By contrast, smaller corporations - specifically those included in the annual Inc. 500 listing of America’s fastest growing companies - have a strong command of enterprise social networking. In fact, these companies host twice as many blogs as their large enterprise counterparts and a full 71 percent of the Inc. 500-listed fasted growing companies have fully functioning Facebook pages. Unlike enterprise giants, small companies realize they have much to gain from social tools, and a lot to lose by not getting on board as fast as possible. Their willingness to adapt to social allows growing companies to facilitate more open communications with customers and more collaborative work across all ranks of the organization. This means that, as our fastest developing new companies gain momentum and become the “enterprise giants” of the future, the next line of influential companies will be inherently more social. The perception of the modern workforce is changing, and large organizations need to get on board.

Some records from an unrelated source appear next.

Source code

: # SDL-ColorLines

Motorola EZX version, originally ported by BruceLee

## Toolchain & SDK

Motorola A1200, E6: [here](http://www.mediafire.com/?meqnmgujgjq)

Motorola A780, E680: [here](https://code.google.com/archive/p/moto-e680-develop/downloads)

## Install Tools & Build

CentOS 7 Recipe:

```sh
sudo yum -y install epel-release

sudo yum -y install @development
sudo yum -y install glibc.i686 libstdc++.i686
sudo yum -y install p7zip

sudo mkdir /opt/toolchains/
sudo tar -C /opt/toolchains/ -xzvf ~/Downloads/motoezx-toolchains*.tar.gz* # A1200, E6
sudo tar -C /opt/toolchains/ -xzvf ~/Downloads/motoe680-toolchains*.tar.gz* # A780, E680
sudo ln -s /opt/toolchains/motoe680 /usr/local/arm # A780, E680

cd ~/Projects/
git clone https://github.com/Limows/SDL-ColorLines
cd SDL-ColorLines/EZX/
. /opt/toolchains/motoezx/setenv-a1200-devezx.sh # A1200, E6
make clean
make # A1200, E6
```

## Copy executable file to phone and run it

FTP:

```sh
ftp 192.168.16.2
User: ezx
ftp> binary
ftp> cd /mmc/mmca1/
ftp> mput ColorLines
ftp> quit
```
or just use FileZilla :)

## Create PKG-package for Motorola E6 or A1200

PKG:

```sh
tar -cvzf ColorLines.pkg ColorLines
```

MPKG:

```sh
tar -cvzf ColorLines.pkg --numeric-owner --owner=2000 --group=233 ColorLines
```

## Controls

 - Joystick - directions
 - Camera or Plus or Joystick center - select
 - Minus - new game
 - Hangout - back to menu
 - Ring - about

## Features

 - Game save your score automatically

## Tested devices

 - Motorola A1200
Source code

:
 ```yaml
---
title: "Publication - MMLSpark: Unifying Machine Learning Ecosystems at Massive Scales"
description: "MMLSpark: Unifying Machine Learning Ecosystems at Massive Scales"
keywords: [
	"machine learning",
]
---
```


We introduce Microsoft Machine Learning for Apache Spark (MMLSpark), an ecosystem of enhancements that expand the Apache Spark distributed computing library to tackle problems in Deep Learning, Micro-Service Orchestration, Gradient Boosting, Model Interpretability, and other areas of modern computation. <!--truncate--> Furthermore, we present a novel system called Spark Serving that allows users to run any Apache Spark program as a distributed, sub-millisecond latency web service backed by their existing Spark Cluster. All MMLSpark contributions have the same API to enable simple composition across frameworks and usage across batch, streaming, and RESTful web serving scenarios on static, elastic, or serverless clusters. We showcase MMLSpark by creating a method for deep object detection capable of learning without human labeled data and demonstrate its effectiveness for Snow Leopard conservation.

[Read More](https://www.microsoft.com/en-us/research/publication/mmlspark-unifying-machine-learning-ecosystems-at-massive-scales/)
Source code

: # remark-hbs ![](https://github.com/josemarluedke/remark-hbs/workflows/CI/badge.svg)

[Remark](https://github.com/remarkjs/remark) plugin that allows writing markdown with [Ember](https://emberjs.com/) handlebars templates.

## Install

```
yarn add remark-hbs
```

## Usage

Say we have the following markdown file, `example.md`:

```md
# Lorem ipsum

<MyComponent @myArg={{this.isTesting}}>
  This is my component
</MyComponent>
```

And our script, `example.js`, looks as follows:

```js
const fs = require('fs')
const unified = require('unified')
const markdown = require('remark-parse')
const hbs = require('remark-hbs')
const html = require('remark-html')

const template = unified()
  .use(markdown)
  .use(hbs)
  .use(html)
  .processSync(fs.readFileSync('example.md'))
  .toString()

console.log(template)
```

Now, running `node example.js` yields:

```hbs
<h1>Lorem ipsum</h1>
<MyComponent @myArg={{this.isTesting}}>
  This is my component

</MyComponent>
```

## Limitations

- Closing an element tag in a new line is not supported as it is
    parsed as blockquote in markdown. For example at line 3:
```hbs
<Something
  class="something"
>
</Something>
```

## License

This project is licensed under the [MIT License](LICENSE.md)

How is NewsGator helping to bring social to larger companies?
At NewsGator, we recognize that this social lag in large organizations is a potentially critical problem—that larger enterprises greatly benefit from both external and internal social computing solutions to maximize profit potential and establish a more customer-centric working environment. This understanding shows up clearly in our customer base, which includes global enterprise giants such as Deloitte, Accenture, and General Mills. General Mills, for example, a 33,000 employee strong global company touting well known brands like Betty Crocker, Pillsbury and Cheerios, looked to NewsGator for a social networking approach to internal collaboration that would overcome the challenges of having a large, geographically dispersed employee population. Since integration, NewsGator Social Sites has helped General Mill's employees to better collaborate, streamline innovation and bridge the communication gaps across geographic and functional silos. To learn more about how NewsGator fuels enterprise collaboration at General Mills, check out the following video:

And that’s not an isolated example – it’s something we keep seeing time and time again with new customers. At NewsGator, we’re telling large organizations to stop hesitating—join the social wave and watch your organization transform in both efficiency and client satisfaction.